What exactly is an Entry Condition Report?
After the General Tenancy Agreement, the Entry Condition Report (ECR) is probably the second most important document relating to your rental property.
The ECR gives a full account of the condition of the property. It is a lengthy process to thoroughly complete this report and it should not be rushed. It is the record that may be referred to in the future should there be any discrepancies when the tenant vacates. Along with the written report, photographic evidence is also an excellent ideato avoid any confusion or ambiguity.
A copy of the ECR and any photos taken needs to be given to the tenant, and they have three days to either agree or disagree with your descriptions.
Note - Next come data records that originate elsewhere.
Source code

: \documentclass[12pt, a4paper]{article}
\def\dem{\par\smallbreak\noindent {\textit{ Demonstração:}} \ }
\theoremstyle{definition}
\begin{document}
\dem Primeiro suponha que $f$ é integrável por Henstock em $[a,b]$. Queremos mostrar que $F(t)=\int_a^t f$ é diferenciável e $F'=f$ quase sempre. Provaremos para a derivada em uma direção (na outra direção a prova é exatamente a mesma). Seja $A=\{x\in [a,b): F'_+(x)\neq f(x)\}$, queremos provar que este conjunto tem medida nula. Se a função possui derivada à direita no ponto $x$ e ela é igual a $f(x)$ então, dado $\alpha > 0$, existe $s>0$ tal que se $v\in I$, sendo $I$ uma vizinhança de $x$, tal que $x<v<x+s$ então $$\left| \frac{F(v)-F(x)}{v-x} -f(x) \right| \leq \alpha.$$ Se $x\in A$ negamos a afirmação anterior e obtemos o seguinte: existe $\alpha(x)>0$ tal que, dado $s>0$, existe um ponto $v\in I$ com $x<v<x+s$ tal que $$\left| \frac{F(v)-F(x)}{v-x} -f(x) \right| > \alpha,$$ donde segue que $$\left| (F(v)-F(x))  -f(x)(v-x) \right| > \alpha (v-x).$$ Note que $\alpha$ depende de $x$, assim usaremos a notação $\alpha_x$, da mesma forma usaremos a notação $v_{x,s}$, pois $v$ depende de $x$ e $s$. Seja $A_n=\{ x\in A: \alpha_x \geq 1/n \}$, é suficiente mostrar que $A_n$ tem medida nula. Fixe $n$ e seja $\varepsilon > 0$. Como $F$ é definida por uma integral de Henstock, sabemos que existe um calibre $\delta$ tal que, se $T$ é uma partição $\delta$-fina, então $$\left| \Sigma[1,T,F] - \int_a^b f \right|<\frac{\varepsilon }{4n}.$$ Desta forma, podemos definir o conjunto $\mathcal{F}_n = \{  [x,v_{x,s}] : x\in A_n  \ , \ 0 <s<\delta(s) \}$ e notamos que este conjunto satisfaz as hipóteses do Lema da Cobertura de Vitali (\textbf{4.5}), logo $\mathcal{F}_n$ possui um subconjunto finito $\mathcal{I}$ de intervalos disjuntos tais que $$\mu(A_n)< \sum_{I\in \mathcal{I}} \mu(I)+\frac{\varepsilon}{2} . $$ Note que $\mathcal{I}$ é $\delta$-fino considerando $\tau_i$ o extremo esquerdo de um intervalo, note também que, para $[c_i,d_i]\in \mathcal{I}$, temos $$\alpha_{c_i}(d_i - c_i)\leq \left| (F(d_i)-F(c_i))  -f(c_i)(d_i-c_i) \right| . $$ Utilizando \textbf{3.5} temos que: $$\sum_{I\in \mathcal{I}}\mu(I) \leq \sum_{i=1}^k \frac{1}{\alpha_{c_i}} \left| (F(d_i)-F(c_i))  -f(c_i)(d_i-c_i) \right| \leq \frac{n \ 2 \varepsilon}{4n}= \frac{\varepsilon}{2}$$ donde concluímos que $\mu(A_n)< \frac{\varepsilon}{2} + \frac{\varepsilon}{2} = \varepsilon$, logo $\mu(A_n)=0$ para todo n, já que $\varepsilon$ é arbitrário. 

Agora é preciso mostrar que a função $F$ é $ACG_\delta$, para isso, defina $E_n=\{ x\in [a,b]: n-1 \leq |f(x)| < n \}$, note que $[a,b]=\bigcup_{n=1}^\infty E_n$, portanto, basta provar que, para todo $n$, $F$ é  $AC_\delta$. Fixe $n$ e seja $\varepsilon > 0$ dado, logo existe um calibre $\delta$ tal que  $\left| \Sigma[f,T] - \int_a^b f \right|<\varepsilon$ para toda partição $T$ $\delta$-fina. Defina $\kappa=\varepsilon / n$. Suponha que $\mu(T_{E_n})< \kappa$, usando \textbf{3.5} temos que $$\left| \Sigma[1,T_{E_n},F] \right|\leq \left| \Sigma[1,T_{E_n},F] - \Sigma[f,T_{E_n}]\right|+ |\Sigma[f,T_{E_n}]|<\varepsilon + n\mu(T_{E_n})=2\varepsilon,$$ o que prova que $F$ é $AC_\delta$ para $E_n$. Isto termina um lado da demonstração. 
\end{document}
If the tenant agrees with the ECR:
- They can countersign the ECR and return it; or
- They can decide not to countersign the ECR, which in itself is their unspoken or implied agreement.
If the tenant disagrees with the ECR, ideally a meeting should be arranged with the tenant at the property to discuss the issues and try and come to some agreement. This may require an amendment to the ECR so that both parties are satisfied. Any amendments MUST be initialled by both parties.
Once the ECR is finalised, a fully executed copy of the document along with copies of the photos (either printed or on a disk) must be supplied to the tenant within 14 days.
- Any photos taken MUST be dated should they be required as evidence in a dispute. (Your camera or phone should have this facility). They are evidence of the condition of the property prior to the tenant moving in, and the tenant is therefore required to return the property to you in the same condition or better, fair wear and tear excepted.
As part of Sunshine Coast Rental Manager’s Guarantee, a copy of this vital report along with photos is provided to Landlords for their own peace of mind.